By Chinese custom, the first question asked of a visitor is, "Have you eaten?"
Whether it was in Shanghai or Taiwan, on the high seas or at his own restaurant in suburban Maryland, no one ever went away from Sih-Chuen Liu's door hungry. Mr. Liu was a skilled chef of Chinese cuisine whose career spanned half a century and a world of turmoil. He came of culinary age in Shanghai in the 1930s, worked for the family of Madame Chiang Kai-shek, cooked for American troops in World War II and on merchant vessels before jumping ship -- literally -- to find a better life in Taiwan and, later, America.
Yet for all the adventure and toil of his early years, Mr. Liu spent more than half his life in the Washington area, living quietly in Silver Spring until his death from congestive heart failure June 1 at age 89. Although he had little schooling, he put all five of his children through the University of Maryland, just down the road from the restaurant he owned from 1970 to 1983, the Lang Lin.
The food was simple and cheap -- in 1980, the most expensive item on the menu was $7 -- and Mr. Liu was happiest when he was in the kitchen, preparing the spicy Szechuan and Hunan dishes of his native northern China. He cooked entirely from memory, never using a recipe.
"The pancake for mu-shu pork," said his eldest daughter, Fong-Ying Liu. "My father made the best."
"My dad made the best curry pastries," said Tai-Yin Landis, the youngest of three daughters.
"Nobody," concluded Hung-Hsi Liu, the younger of two sons, "cooks better than my dad."
True to his culture and his age, Mr. Liu never complained of the hardships he faced in life, not even when he was separated from his family for years at a time, and never spoke openly of love. Instead, he showed it in ways that reached beyond mere words.
"Have you seen the movie 'Eat Drink Man Woman'?" Landis asked. "All you see are the man's hands, preparing food.
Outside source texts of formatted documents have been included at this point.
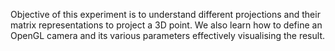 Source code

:Objective of this experiment is to understand different projections and their matrix representations to project a 3D point. We also learn how to define an OpenGL camera and its various parameters effectively visualising the result.  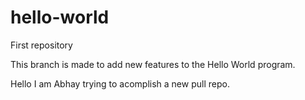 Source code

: # hello-world
First repository

This branch is made to add new features to the Hello World program.

Hello I am Abhay trying to acomplish a new pull repo.
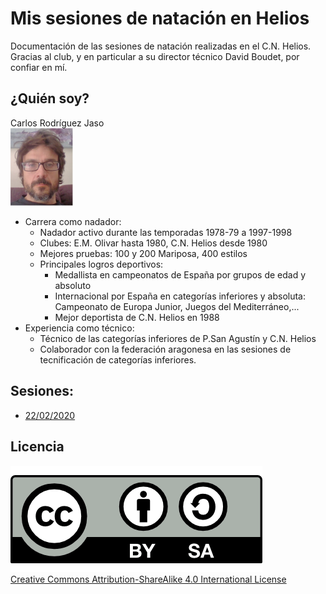 # Mis sesiones de natación en Helios

Documentación de las sesiones de natación realizadas en el C.N. Helios. Gracias al club, y en particular a su director técnico David Boudet, por confiar en mí.

## ¿Quién soy?

Carlos Rodríguez Jaso
<br>
<img src="./img/carlos.png" width="100">

* Carrera como nadador:
  - Nadador activo durante las temporadas 1978-79 a 1997-1998
  - Clubes: E.M. Olivar hasta 1980, C.N. Helios desde 1980
  - Mejores pruebas: 100 y 200 Mariposa, 400 estilos
  - Principales logros deportivos:
     - Medallista en campeonatos de España por grupos de edad y absoluto
     - Internacional por España en categorías inferiores y absoluta: Campeonato de Europa Junior, Juegos del Mediterráneo,...
     - Mejor deportista de C.N. Helios en 1988
* Experiencia como técnico:
   - Técnico de las categorías inferiores de P.San Agustín y C.N. Helios
   - Colaborador con la federación aragonesa en las sesiones de tecnificación de categorías inferiores.
   

## Sesiones:

* [22/02/2020](./sesiones/22_02_20.md)




## Licencia
![](./attribution-share-alike-creative-commons-license.png)  
[Creative Commons Attribution-ShareAlike 4.0 International License](http://creativecommons.org/licenses/by-sa/4.0/)

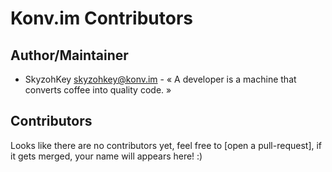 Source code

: # Konv.im Contributors

## Author/Maintainer
- SkyzohKey <skyzohkey@konv.im> - « A developer is a machine that converts
coffee into quality code. »

## Contributors
Looks like there are no contributors yet, feel free to [open a pull-request],
if it gets merged, your name will appears here! :)
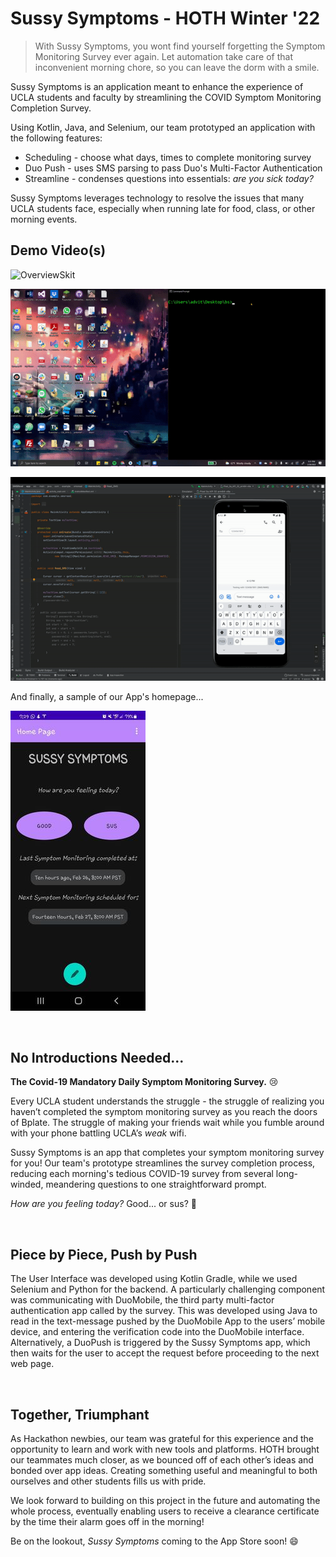 # Sussy Symptoms - HOTH Winter '22

> With Sussy Symptoms, you wont find yourself forgetting the Symptom Monitoring Survey ever again. Let automation take care of that inconvenient morning chore, so you can leave the dorm with a smile.

Sussy Symptoms is an application meant to enhance the experience of UCLA students
and faculty by streamlining the COVID Symptom Monitoring Completion Survey.

Using Kotlin, Java, and Selenium, our team prototyped an application with the following features:

* Scheduling - choose what days, times to complete monitoring survey
* Duo Push - uses SMS parsing to pass Duo's Multi-Factor Authentication
* Streamline - condenses questions into essentials: *are you sick today?*

Sussy Symptoms leverages technology to resolve the issues that many UCLA students face,
especially when running late for food, class, or other morning events.

## Demo Video(s)

![OverviewSkit](https://youtu.be/lf0nFmbdNgo)

![DemoForm](./auxmedia/demoForm.gif)

![DemoSMS](./auxmedia/demoSMS.gif)

And finally, a sample of our App's homepage...

![AppHome](./auxmedia/sampleSS.jpg)

&nbsp;&nbsp;

## No Introductions Needed...

**The Covid-19 Mandatory Daily Symptom Monitoring Survey.** 😢

Every UCLA student understands the struggle - the struggle of realizing you haven’t completed the symptom monitoring survey as you reach the doors of Bplate. The struggle of making your friends wait while you fumble around with your phone battling UCLA’s _weak_ wifi.

Sussy Symptoms is an app that completes your symptom monitoring survey for you! Our team's prototype streamlines the survey completion process, reducing each morning's tedious COVID-19 survey from several long-winded, meandering questions to one straightforward prompt.

_How are you feeling today?_ Good... or sus? 🤔

&nbsp;&nbsp;

## Piece by Piece, Push by Push

The User Interface was developed using Kotlin Gradle, while we used Selenium and Python for the backend. A particularly challenging component was communicating with DuoMobile, the third party multi-factor authentication app called by the survey. This was developed using Java to read in the text-message pushed by the DuoMobile App to the users’ mobile device, and entering the verification code into the DuoMobile interface. Alternatively, a DuoPush is triggered by the Sussy Symptoms app, which then waits for the user to accept the request before proceeding to the next web page.

&nbsp;&nbsp;

## Together, Triumphant

As Hackathon newbies, our team was grateful for this experience and the opportunity to learn and work with new tools and platforms. HOTH brought our teammates much closer, as we bounced off of each other’s ideas and bonded over app ideas. Creating something useful and meaningful to both ourselves and other students fills us with pride.

We look forward to building on this project in the future and automating the whole process, eventually enabling users to receive a clearance certificate by the time their alarm goes off in the morning!

Be on the lookout, _Sussy Symptoms_ coming to the App Store soon! 😄

&nbsp;&nbsp;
That was what my father was like. The way he expressed his affection and his feelings was through cooking."
Mr. Liu, who was born in rural Jiangsu, China, was one of 12 children. He was tall for his time, about 6 feet, and had gray eyes and wavy hair, which prompted his relatives to kid him about being "American," not knowing the future that lay ahead of him.
After moving to Shanghai, then a capital of high life, sophistication and vice, his first job, surprisingly enough, was as a pastry chef in a French restaurant. He worked in the city's nightclubs and hotels and hooked up with the wealthy Soong family, one of whose members was Madame Chiang Kai-shek.
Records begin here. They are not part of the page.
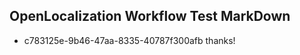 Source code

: ## OpenLocalization Workflow Test MarkDown
* c783125e-9b46-47aa-8335-40787f300afb thanks!

<!--HONumber=Sep16_HO1-->


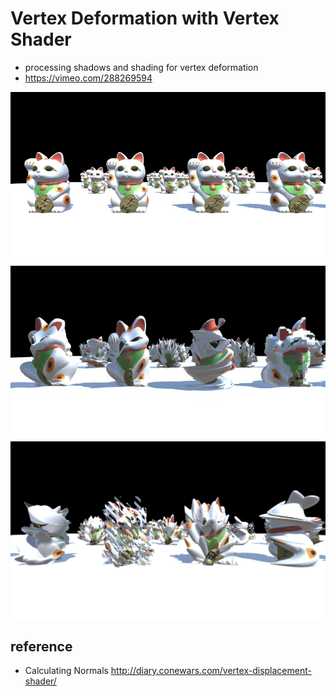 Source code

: # Vertex Deformation with Vertex Shader

* processing shadows and shading for vertex deformation
* https://vimeo.com/288269594

![sample00](./Images/1.png)
![sample02](./Images/b.png)
![sample01](./Images/a.png)


## reference

* Calculating Normals http://diary.conewars.com/vertex-displacement-shader/

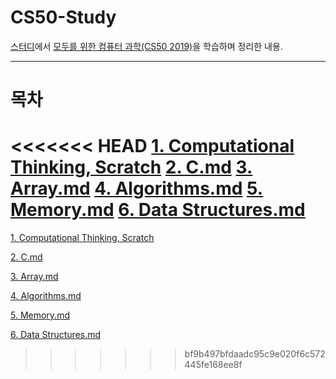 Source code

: # CS50-Study
<a href='https://buttercup-stock-b0d.notion.site/CS50-2019-7be874466a5b4c56a400dbfdd41ca85b'>스터디</a>에서 <a href='https://www.boostcourse.org/cs112/joinLectures/41307'>모두를 위한 컴퓨터 과학(CS50 2019)</a>을 학습하며 정리한 내용.

<hr>

# 목차
<<<<<<< HEAD
[1. Computational Thinking, Scratch](#1_Computational_Thinking,Scratch.md)
[2. C.md](#2_C.md)
[3. Array.md](#3_Array.md)
[4. Algorithms.md](#4_Algorithms.md)
[5. Memory.md](#5_Memory.md)
[6. Data Structures.md](#6_Data_Structures)
=======

[1. Computational Thinking, Scratch](#1.-Computational-Thinking,-Scratch.md)

[2. C.md](#2.-C.md)

[3. Array.md](#3.-Array.md)

[4. Algorithms.md](#4.-Algorithms.md)

[5. Memory.md](#5.-Memory.md)

[6. Data Structures.md](#6.-Data-Structures.md)
>>>>>>> bf9b497bfdaadc95c9e020f6c572445fe168ee8f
As a member of the Chinese army during World War II, he was assigned to the staff of Adm. Milton E. Miles of the U.S. Navy. Before he could make breakfast for American troops, Mr. Liu drove a truck through the countryside each morning to buy 600 eggs from Chinese farmers.
After the war, he cooked aboard merchant vessels, deserting his ship in Hong Kong in 1949 when he learned of Mao Zedong's Communist takeover of China. He fled to Taiwan and worked in restaurants and hotels, waiting two years for his wife and three children to be smuggled out of Shanghai.
Two more children were born in Taiwan before Mr. Liu came to Washington in 1954, working initially as the private chef for Madame Chiang's nephew. He planned to stay only two years, but immigration problems kept him here, and it took nine years before his wife and children could join him in Washington.
"When we were growing up in Taiwan and our dad was in America," said Hung-Hsi Liu, a dentist, "we were told there was gold in the streets. When we came here, we found it was a little different."
Mr. Liu was a cook at the Peking restaurant on Connecticut Avenue for seven years, until he was able to buy Lang Lin in 1970. All of his children worked in the restaurant, and to this day they instantly recall its address: 1313 University Blvd. in Langley Park. When they weren't serving food or cleaning up, they were doing their homework. All five live in the Washington area and have successful careers.
In 1983, when he was 68, Mr. Liu sold the restaurant and retired. He often went fishing, with nets he had woven himself. Several times a year, he made chicken, fish and duck dishes for elaborate dinners in honor of his family's ancestors.
"Last Christmas we were all here, making dumplings," said his daughter Wei-Ying Liu. "He was in the kitchen, directing."
He believed strongly in the Confucian values of harmony, simplicity and respect for one's elders that he had learned as a boy in China. Watching television, he would simply say, "I don't understand."
"Sometimes I felt so sorry for him," said his elder son, Hung-Kai Liu, "because he was a 19th century man living in the 21st century."
Mr. Liu had an arranged marriage in China and, despite long separations, he and his wife, Ai-Chen, remained steadfast for 62 years. After she died in 1998, their youngest child, Hung-Hsi Liu, visited his father every Wednesday afternoon. Mr. Liu would cook lunch and talk of food, family and life.